I was sick of my parents always checking my text messages, so I started reading theirs. When I read my dad’s, I found out he is having an affair. I’m really scared, and I don’t want to be around him anymore. He keeps asking me what is wrong, and lately, my mom is asking, too. Should I tell my mom about the texts?

Fess up to both parents, like this: Ask to talk to them at the same time. Invite them to sit together on the living-room couch while you stand and say, “I got really sick of you reading my texts, so I read yours. I am sorry. I realize now that I should not have done it. I hope you will be able to forgive me and trust me again. You both know what is in those text messages, so please talk about it now. Do not put me in the middle of this. I am going to my room.” Then, go to your bedroom or to a friend’s house, and let your parents work it out. Don’t try to spy on them while they talk. You will know if the truth came out.

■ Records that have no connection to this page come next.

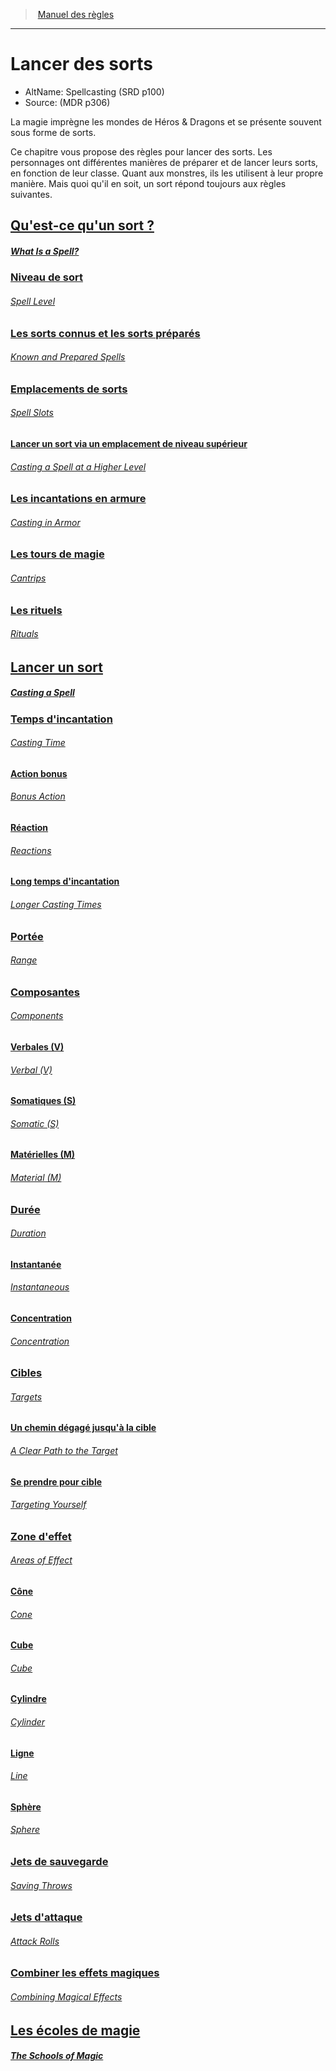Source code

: ﻿---
!Items
Name: Lancer des sorts
AltName: Spellcasting (SRD p100)
Source: (MDR p306)
Id: spellcasting_hd.md#lancer-des-sorts
RootId: spellcasting_hd.md
ParentLink: index.md
ParentName: Manuel des règles
NameLevel: 1
Attributes:
  ParentNameLink: '[Manuel des règles](index.md)'
  Markdown: >+
    >  <!--ParentNameLink-->[Manuel des règles](index.md)<!--/ParentNameLink-->


    ---



    # <!--Name-->Lancer des sorts<!--/Name-->


    - AltName: <!--AltName-->Spellcasting (SRD p100)<!--/AltName-->

    - Source: <!--Source-->(MDR p306)<!--/Source-->


    La magie imprègne les mondes de Héros & Dragons et se présente souvent sous forme de sorts.


    Ce chapitre vous propose des règles pour lancer des sorts. Les personnages ont différentes manières de préparer et de lancer leurs sorts, en fonction de leur classe. Quant aux monstres, ils les utilisent à leur propre manière. Mais quoi qu'il en soit, un sort répond toujours aux règles suivantes.

  Name: Lancer des sorts
  AltName: Spellcasting (SRD p100)
  Source: (MDR p306)
AttributesDictionary: >+
  ParentNameLink: '[Manuel des règles](index.md)'

  Markdown: >+

    >  <!--ParentNameLink-->[Manuel des règles](index.md)<!--/ParentNameLink-->





    ---







    # <!--Name-->Lancer des sorts<!--/Name-->





    - AltName: <!--AltName-->Spellcasting (SRD p100)<!--/AltName-->



    - Source: <!--Source-->(MDR p306)<!--/Source-->





    La magie imprègne les mondes de Héros & Dragons et se présente souvent sous forme de sorts.





    Ce chapitre vous propose des règles pour lancer des sorts. Les personnages ont différentes manières de préparer et de lancer leurs sorts, en fonction de leur classe. Quant aux monstres, ils les utilisent à leur propre manière. Mais quoi qu'il en soit, un sort répond toujours aux règles suivantes.



  Name: Lancer des sorts

  AltName: Spellcasting (SRD p100)

  Source: (MDR p306)

---
>  [Manuel des règles](index.md)

---


# Lancer des sorts

- AltName: Spellcasting (SRD p100)
- Source: (MDR p306)

La magie imprègne les mondes de Héros & Dragons et se présente souvent sous forme de sorts.

Ce chapitre vous propose des règles pour lancer des sorts. Les personnages ont différentes manières de préparer et de lancer leurs sorts, en fonction de leur classe. Quant aux monstres, ils les utilisent à leur propre manière. Mais quoi qu'il en soit, un sort répond toujours aux règles suivantes.



## [Qu'est-ce qu'un sort ?](hd_spellcasting_quest_ce_quun_sort_.md)

##### _[What Is a Spell?](hd_spellcasting_quest_ce_quun_sort_.md)_



### [Niveau de sort](hd_spellcasting_niveau_de_sort.md)

###### _[Spell Level](hd_spellcasting_niveau_de_sort.md)_



### [Les sorts connus et les sorts préparés](hd_spellcasting_les_sorts_connus_et_les_sorts_prepares.md)

###### _[Known and Prepared Spells](hd_spellcasting_les_sorts_connus_et_les_sorts_prepares.md)_



### [Emplacements de sorts](hd_spellcasting_emplacements_de_sorts.md)

###### _[Spell Slots](hd_spellcasting_emplacements_de_sorts.md)_



#### [Lancer un sort via un emplacement de niveau supérieur](hd_spellcasting_lancer_un_sort_via_un_emplacement_de_niveau_superieur.md)

###### _[Casting a Spell at a Higher Level](hd_spellcasting_lancer_un_sort_via_un_emplacement_de_niveau_superieur.md)_



### [Les incantations en armure](hd_spellcasting_les_incantations_en_armure.md)

###### _[Casting in Armor](hd_spellcasting_les_incantations_en_armure.md)_



### [Les tours de magie](hd_spellcasting_les_tours_de_magie.md)

###### _[Cantrips](hd_spellcasting_les_tours_de_magie.md)_



### [Les rituels](hd_spellcasting_les_rituels.md)

###### _[Rituals](hd_spellcasting_les_rituels.md)_



## [Lancer un sort](hd_spellcasting_lancer_un_sort.md)

##### _[Casting a Spell](hd_spellcasting_lancer_un_sort.md)_



### [Temps d'incantation](hd_spellcasting_temps_dincantation.md)

###### _[Casting Time](hd_spellcasting_temps_dincantation.md)_



#### [Action bonus](hd_spellcasting_action_bonus.md)

###### _[Bonus Action](hd_spellcasting_action_bonus.md)_



#### [Réaction](hd_spellcasting_reaction.md)

###### _[Reactions](hd_spellcasting_reaction.md)_



#### [Long temps d'incantation](hd_spellcasting_long_temps_dincantation.md)

###### _[Longer Casting Times](hd_spellcasting_long_temps_dincantation.md)_



### [Portée](hd_spellcasting_portee.md)

###### _[Range](hd_spellcasting_portee.md)_



### [Composantes](hd_spellcasting_composantes.md)

###### _[Components](hd_spellcasting_composantes.md)_



#### [Verbales (V)](hd_spellcasting_verbales_v.md)

###### _[Verbal (V)](hd_spellcasting_verbales_v.md)_



#### [Somatiques (S)](hd_spellcasting_somatiques_s.md)

###### _[Somatic (S)](hd_spellcasting_somatiques_s.md)_



#### [Matérielles (M)](hd_spellcasting_materielles_m.md)

###### _[Material (M)](hd_spellcasting_materielles_m.md)_



### [Durée](hd_spellcasting_duree.md)

###### _[Duration](hd_spellcasting_duree.md)_



#### [Instantanée](hd_spellcasting_instantanee.md)

###### _[Instantaneous](hd_spellcasting_instantanee.md)_



#### [Concentration](hd_spellcasting_concentration.md)

###### _[Concentration](hd_spellcasting_concentration.md)_



### [Cibles](hd_spellcasting_cibles.md)

###### _[Targets](hd_spellcasting_cibles.md)_



#### [Un chemin dégagé jusqu'à la cible](hd_spellcasting_un_chemin_degage_jusqua_la_cible.md)

###### _[A Clear Path to the Target](hd_spellcasting_un_chemin_degage_jusqua_la_cible.md)_



#### [Se prendre pour cible](hd_spellcasting_se_prendre_pour_cible.md)

###### _[Targeting Yourself](hd_spellcasting_se_prendre_pour_cible.md)_



### [Zone d'effet](hd_spellcasting_zone_deffet.md)

###### _[Areas of Effect](hd_spellcasting_zone_deffet.md)_



#### [Cône](hd_spellcasting_cone.md)

###### _[Cone](hd_spellcasting_cone.md)_



#### [Cube](hd_spellcasting_cube.md)

###### _[Cube](hd_spellcasting_cube.md)_



#### [Cylindre](hd_spellcasting_cylindre.md)

###### _[Cylinder](hd_spellcasting_cylindre.md)_



#### [Ligne](hd_spellcasting_ligne.md)

###### _[Line](hd_spellcasting_ligne.md)_



#### [Sphère](hd_spellcasting_sphere.md)

###### _[Sphere](hd_spellcasting_sphere.md)_



### [Jets de sauvegarde](hd_spellcasting_jets_de_sauvegarde.md)

###### _[Saving Throws](hd_spellcasting_jets_de_sauvegarde.md)_



### [Jets d'attaque](hd_spellcasting_jets_dattaque.md)

###### _[Attack Rolls](hd_spellcasting_jets_dattaque.md)_



### [Combiner les effets magiques](hd_spellcasting_combiner_les_effets_magiques.md)

###### _[Combining Magical Effects](hd_spellcasting_combiner_les_effets_magiques.md)_



## [Les écoles de magie](hd_spellcasting_les_ecoles_de_magie.md)

##### _[The Schools of Magic](hd_spellcasting_les_ecoles_de_magie.md)_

If you are too scared to carry out the speech I just suggested, write your parents a letter. Then, using the same idea of calling a meeting, hand them the letter and leave the room. But, try to be brave and use your voice, if you can. Speaking to your parents directly is the more difficult choice. It builds inner strength and resiliency, both essential ingredients for a good life.

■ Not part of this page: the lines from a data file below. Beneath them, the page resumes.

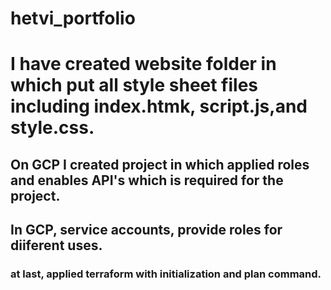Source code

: # hetvi_portfolio
# I have created website folder in which put all style sheet files including index.htmk, script.js,and style.css.
## On GCP I created project in which applied roles and enables API's which is required for the project.
## In GCP, service accounts, provide roles for diiferent uses.
### at last, applied terraform with initialization and plan command.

One last thing: Your parents have the right to check your text messages. They pay your phone bill and are responsible for guiding your growth into adulthood. You have no right or reason to check their messages without explicit spoken permission. Discovering a possible affair does not excuse your action. You did not like your parents’ rule and were retaliating against it and them, right? Now, admit to yourself that you have broken a sacred trust, and don’t do it again.

I have a co-worker who is obsessed with celebrities and talks about them as if they are her personal friends. She is always interrupting my workday with random and stupid comments about the Kardashians or some other People magazine regular. I could not care less. I have tried to drop hints that I am not interested. I have tried to head her off before she starts one of her monologues about some celebrity. She never has a clue that I’m not interested. We work in a small office so I can’t really get away from her. Any suggestions?

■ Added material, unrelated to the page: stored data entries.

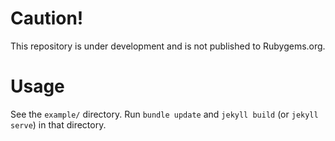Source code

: # Caution!
This repository is under development and is not published to Rubygems.org.

# Usage
See the `example/` directory.
Run `bundle update` and `jekyll build` (or `jekyll serve`) in that directory.
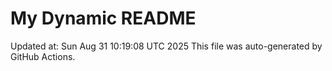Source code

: # My Dynamic README
Updated at: Sun Aug 31 10:19:08 UTC 2025
This file was auto-generated by GitHub Actions.
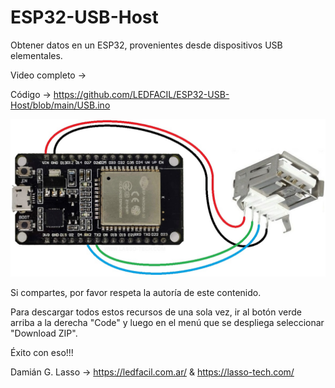 # ESP32-USB-Host
Obtener datos en un ESP32, provenientes desde dispositivos USB elementales.

Video completo -> 

Código -> https://github.com/LEDFACIL/ESP32-USB-Host/blob/main/USB.ino

![INFO](https://github.com/LEDFACIL/ESP32-USB-Host/blob/main/conexion.jpg)

Si compartes, por favor respeta la autoría de este contenido.

Para descargar todos estos recursos de una sola vez, ir al botón verde arriba a la derecha "Code" y luego en el menú que se despliega seleccionar "Download ZIP".

Éxito con eso!!!

Damián G. Lasso -> https://ledfacil.com.ar/ & https://lasso-tech.com/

Stop littering your conversations with hints. Instead, be honest. Say, “It’s cool that you are so into this, but I am not the least bit interested in the lives of celebrities.” Then chat about something else or turn back to the work at hand. Not ready to be your true self? Try this: The next time she launches into a story about a celebutant, look into her eyes and touch her lightly on the arm. Then say, “I want to get back to work. I have way too much to do. Sorry!” Then, get back to work. But spend a little time at lunch reflecting about how you interrupt your own focus. Or, whether you disrupt other people’s days with useless texts or tweets (“At Starbucks for a latte”). And, if you refuse to use any of this advice because you fear it will hurt your co-worker’s feelings, reconsider. Have your feelings ever been hurt? Did you get over it? Maybe even learn from the experience?

Meditation of the week
“Freedom is never voluntarily given by the oppressor; it must be demanded by the oppressed,” said Dr. Martin Luther King Jr. In what area of your life are you allowing yourself to be oppressed?